After the Social Security Administration received complaints that many seniors did not have cell phones to be used for a similar program, that agency backed off the cell phone requirement. Now the IRS also modified the phone requirement to access certain online tools.
In a statement issued August 19 the IRS indicated taxpayers will now have the option to receive the activation code by mail, being sent to the taxpayer’s address of record instead of to the cellular phone. The IRS now indicates on its website “Secure Access: How to Register for Certain Online Self-Help Tool:”
If you have a pay-as-you-go mobile phone or a business/family plan mobile phone not associated with your name, you may request that we mail an activation code to the address we have on file for you. You still must have a text-enabled, U.S.-based phone to receive a security code text that completes the validation process and allows returning users to access their accounts.

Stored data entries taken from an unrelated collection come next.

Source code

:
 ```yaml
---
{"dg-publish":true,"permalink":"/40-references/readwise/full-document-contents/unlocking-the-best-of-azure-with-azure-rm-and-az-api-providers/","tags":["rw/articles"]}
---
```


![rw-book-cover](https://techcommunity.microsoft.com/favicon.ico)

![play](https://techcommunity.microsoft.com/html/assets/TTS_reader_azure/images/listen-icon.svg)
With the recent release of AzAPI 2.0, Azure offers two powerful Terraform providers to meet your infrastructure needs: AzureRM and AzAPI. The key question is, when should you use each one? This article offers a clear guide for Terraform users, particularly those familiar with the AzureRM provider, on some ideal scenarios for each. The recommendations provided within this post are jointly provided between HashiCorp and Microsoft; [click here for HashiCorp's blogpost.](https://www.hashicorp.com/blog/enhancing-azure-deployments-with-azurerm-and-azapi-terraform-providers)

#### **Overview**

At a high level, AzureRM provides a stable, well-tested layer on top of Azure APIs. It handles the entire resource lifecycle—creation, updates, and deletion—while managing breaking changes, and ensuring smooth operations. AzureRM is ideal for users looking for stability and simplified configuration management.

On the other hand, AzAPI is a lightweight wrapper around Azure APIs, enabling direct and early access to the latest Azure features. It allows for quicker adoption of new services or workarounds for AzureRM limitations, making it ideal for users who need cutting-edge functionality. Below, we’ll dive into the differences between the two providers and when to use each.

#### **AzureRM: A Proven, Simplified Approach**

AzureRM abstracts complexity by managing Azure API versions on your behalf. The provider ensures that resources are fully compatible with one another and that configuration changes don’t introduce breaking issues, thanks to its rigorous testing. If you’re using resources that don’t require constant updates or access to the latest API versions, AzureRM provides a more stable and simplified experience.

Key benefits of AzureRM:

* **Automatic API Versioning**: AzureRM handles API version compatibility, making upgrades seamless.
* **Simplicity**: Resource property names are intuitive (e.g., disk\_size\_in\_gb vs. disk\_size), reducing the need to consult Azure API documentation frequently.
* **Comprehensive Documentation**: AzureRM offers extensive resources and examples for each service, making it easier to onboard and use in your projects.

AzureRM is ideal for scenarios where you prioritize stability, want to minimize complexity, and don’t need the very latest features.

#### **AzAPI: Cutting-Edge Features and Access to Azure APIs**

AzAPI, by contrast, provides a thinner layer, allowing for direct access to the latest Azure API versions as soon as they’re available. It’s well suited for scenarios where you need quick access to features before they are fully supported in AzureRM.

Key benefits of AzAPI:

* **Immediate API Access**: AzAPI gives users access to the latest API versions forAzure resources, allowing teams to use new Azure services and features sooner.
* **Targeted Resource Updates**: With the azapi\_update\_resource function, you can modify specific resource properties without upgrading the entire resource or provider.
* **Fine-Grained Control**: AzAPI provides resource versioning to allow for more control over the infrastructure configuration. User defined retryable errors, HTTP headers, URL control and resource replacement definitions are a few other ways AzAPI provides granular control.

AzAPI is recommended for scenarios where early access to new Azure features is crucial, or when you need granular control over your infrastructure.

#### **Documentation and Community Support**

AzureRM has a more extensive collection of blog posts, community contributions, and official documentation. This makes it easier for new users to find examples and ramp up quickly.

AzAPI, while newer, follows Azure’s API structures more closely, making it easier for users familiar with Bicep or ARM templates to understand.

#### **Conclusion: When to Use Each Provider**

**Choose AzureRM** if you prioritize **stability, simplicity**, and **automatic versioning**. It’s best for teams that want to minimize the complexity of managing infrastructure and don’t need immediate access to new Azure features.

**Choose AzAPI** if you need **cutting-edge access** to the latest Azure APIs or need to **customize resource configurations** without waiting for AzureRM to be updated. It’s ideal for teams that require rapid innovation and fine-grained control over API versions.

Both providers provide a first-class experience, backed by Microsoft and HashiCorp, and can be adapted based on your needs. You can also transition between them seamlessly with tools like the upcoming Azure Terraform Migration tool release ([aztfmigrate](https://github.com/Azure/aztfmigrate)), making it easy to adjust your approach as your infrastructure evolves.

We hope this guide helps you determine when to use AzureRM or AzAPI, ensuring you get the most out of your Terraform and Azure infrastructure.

While the notice does not say that the returning security code can go to a prepaid phone, it would appear that such phones will now be sufficient for this purpose. The use of the post-paid phones initially was to verify the person creating the account was the taxpayer. Presumably if the taxpayer is now properly verified via a letter with the code, the IRS believes using a prepaid phone for two factor authentication no longer poses a risk to losing control of the account.